At issue in the case is a school choice program created by the Montana state legislature. Under the program, a taxpayer could receive a dollar-for-dollar tax credit of up to $150 per year for contributions made to a Student Scholarship Organization (SSO). The SSO would then forward the contribution to a Qualified Education Provider (QEP), generally a private school. The state legislation setting up the program did not explicitly exclude religious schools, but it directed the tax department to implement the program consistent with the Montana Constitution. The tax department then promulgated “Rule 1,” which disqualified religious schools as QEPs. To justify the rule, the department relied on a provision of the state constitution that prohibited any tax dollars from flowing directly or indirectly to religious schools. Reviewing that decision, the Montana high court decided that Rule 1 fell outside the statutory authority of the tax department and it invalidated the entire program. The central issues now before the Supreme Court are whether the invalidation of the program violated the Free Exercise Clause, as well as whether taxpayers have standing to bring that claim.

Adam Unikowsky gave a thoughtful argument for Montana. At one point, he confronted the following question by Justice Breyer, and then again by Chief Justice Roberts:

Justice Breyer to Deputy Solicitor General Wall: “Say in San Francisco or Boston or take any city or state, and they give many, many, many millions of dollars to the public school system. And a lot of them give a lot of money to charter schools. Now, they don’t give money to Catholic schools. All right? Now, if — if we decide you’re right, does that all change?” (24–35)

Chief Justice Roberts to Unikowsky: “I’d like to get back to Justice Breyer’s question and get your view you on it which I understand it to be that why doesn’t — do you think the other side’s theory leads to a situation where the funding that goes to public schools, a — a — if — if they prevail, wouldn’t have to go to religious schools?” (32–33)

Unikowsky gave a complicated answer that ultimately conveyed his position effectively. But we think he could have simply said what we propose below.

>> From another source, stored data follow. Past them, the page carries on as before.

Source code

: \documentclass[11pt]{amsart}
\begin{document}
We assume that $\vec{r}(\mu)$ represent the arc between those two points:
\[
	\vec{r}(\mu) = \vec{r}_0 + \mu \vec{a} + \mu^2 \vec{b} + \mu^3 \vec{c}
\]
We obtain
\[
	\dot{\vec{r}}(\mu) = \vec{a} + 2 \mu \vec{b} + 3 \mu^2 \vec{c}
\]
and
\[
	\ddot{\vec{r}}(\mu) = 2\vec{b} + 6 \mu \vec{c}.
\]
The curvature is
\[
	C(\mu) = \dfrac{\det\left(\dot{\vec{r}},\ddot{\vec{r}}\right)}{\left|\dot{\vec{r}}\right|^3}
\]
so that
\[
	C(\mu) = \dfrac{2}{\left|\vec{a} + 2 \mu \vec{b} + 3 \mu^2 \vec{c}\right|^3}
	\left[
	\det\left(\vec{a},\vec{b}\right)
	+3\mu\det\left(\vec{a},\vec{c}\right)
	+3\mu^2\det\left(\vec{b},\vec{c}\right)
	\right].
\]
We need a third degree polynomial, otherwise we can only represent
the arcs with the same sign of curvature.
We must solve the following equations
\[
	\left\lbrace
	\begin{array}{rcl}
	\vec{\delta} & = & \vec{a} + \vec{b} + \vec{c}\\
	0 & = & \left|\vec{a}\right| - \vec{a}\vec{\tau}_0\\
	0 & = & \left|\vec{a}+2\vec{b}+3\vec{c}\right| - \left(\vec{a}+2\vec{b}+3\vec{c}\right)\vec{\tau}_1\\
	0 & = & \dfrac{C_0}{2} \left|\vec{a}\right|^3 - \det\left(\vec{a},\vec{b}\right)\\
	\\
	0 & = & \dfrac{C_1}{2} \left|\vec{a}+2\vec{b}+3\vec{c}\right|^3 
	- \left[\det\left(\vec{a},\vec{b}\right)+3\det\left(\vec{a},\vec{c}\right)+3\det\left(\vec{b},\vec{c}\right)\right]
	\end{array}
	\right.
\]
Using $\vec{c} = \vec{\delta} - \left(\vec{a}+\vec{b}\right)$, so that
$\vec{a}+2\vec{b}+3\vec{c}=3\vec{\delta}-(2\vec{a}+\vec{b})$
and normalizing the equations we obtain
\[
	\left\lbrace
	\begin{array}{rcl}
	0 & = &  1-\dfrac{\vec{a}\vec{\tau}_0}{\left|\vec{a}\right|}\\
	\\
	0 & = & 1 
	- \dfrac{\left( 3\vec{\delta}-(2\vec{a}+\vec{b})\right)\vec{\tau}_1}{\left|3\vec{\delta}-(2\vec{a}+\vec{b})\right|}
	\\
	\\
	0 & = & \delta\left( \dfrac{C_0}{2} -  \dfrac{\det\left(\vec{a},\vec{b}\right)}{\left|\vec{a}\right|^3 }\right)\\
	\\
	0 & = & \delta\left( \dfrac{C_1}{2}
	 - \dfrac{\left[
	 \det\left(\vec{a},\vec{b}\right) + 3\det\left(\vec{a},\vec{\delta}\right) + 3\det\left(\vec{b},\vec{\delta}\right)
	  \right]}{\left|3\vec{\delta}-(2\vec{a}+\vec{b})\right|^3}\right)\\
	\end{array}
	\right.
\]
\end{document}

Espinoza v. Montana Department of Revenue on Oyez:

Key Questions from Oral Argument

Chief Justice Roberts (pp. 32–33; 30:40): I’d like to get back to Justice Breyer's question and get your view you on it which I understand it to be that why doesn't -- do you think the other side's theory leads to a situation where the funding that goes to public schools, a -- a -- if -- if they prevail, wouldn't have to go to religious schools?

Eduardo Peñalver and Nelson Tebbe: Mr. Chief Justice, if this Court adopts the other side’s argument, it will indeed be committing itself to invalidating public school systems—at least insofar as they exclude private schools from support because the states do not wish to fund religious schools. When a state is faced with a conflict between its longstanding commitment to separate church and state in funding, on the one hand, and a free exercise prohibition on singling out religious schools for exclusion from funding, on the other, it may well choose to resolve the conflict by funding public schools only. Such a resolution is supported by a long line of cases that allow some ‘play between the joints’ connecting the Establishment and Free Exercise Clauses. Government may separate church and state more completely than required by the Establishment Clause, as long it does not single out religious entities as such for unfavorable treatment. Here, Montana pursued its commitment to a strong separation of church and state, while respecting free exercise, by eliminating the funding program altogether. Similarly, states may seek to avoid funding religious schools by supporting only the public school system. So ruling against Montana here would imperil that option and, in that way, it would destabilize the public school system.